▸ **DATA SECTION**
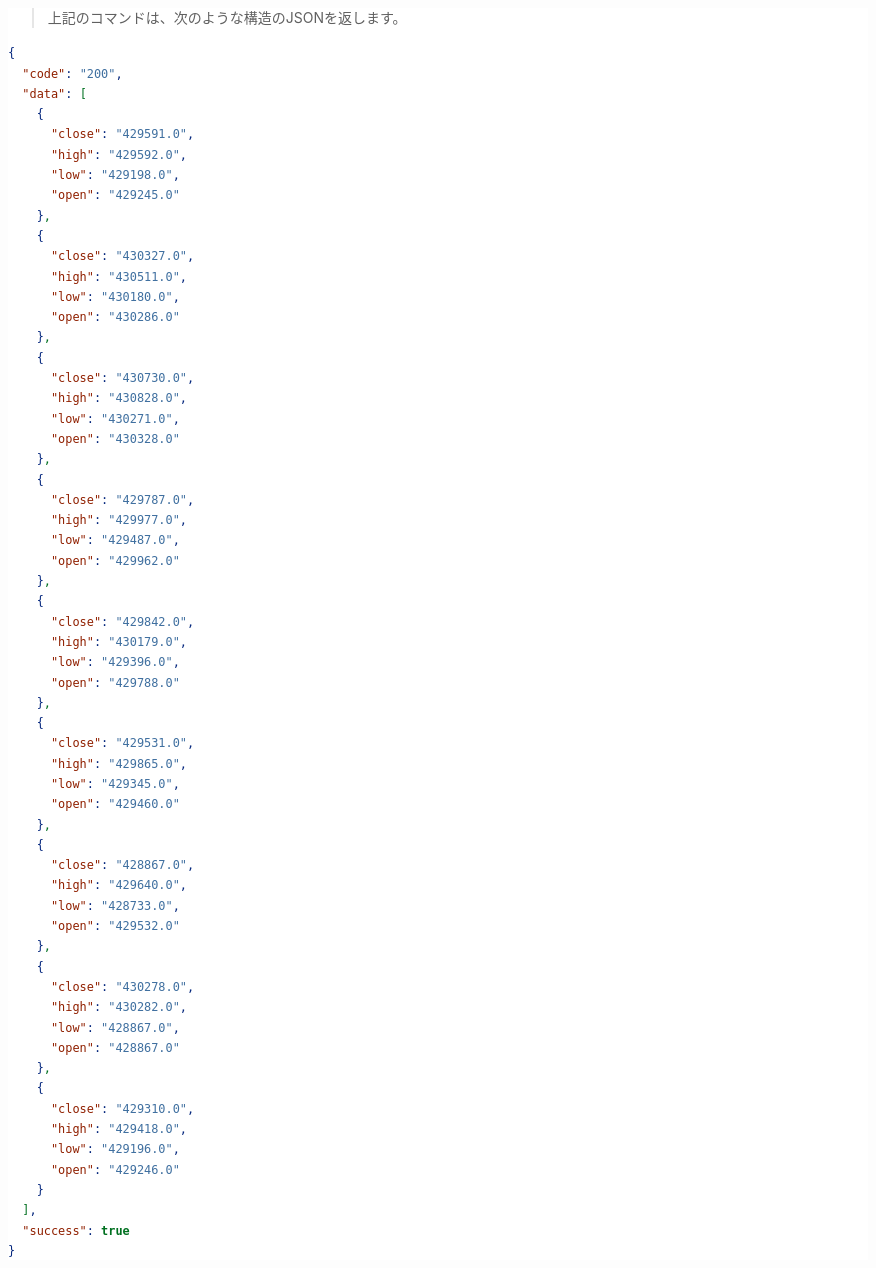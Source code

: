 > 上記のコマンドは、次のような構造のJSONを返します。

```json
{
  "code": "200",
  "data": [
    {
      "close": "429591.0",
      "high": "429592.0",
      "low": "429198.0",
      "open": "429245.0"
    },
    {
      "close": "430327.0",
      "high": "430511.0",
      "low": "430180.0",
      "open": "430286.0"
    },
    {
      "close": "430730.0",
      "high": "430828.0",
      "low": "430271.0",
      "open": "430328.0"
    },
    {
      "close": "429787.0",
      "high": "429977.0",
      "low": "429487.0",
      "open": "429962.0"
    },
    {
      "close": "429842.0",
      "high": "430179.0",
      "low": "429396.0",
      "open": "429788.0"
    },
    {
      "close": "429531.0",
      "high": "429865.0",
      "low": "429345.0",
      "open": "429460.0"
    },
    {
      "close": "428867.0",
      "high": "429640.0",
      "low": "428733.0",
      "open": "429532.0"
    },
    {
      "close": "430278.0",
      "high": "430282.0",
      "low": "428867.0",
      "open": "428867.0"
    },
    {
      "close": "429310.0",
      "high": "429418.0",
      "low": "429196.0",
      "open": "429246.0"
    }
  ],
  "success": true
}

```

▸ **WHAT TO DO**
Go through the material and copy out every line with "close" in it.

▸ **ANSWER FOR THE TASK**
      "close": "429591.0",
      "close": "430327.0",
      "close": "430730.0",
      "close": "429787.0",
      "close": "429842.0",
      "close": "429531.0",
      "close": "428867.0",
      "close": "430278.0",
      "close": "429310.0",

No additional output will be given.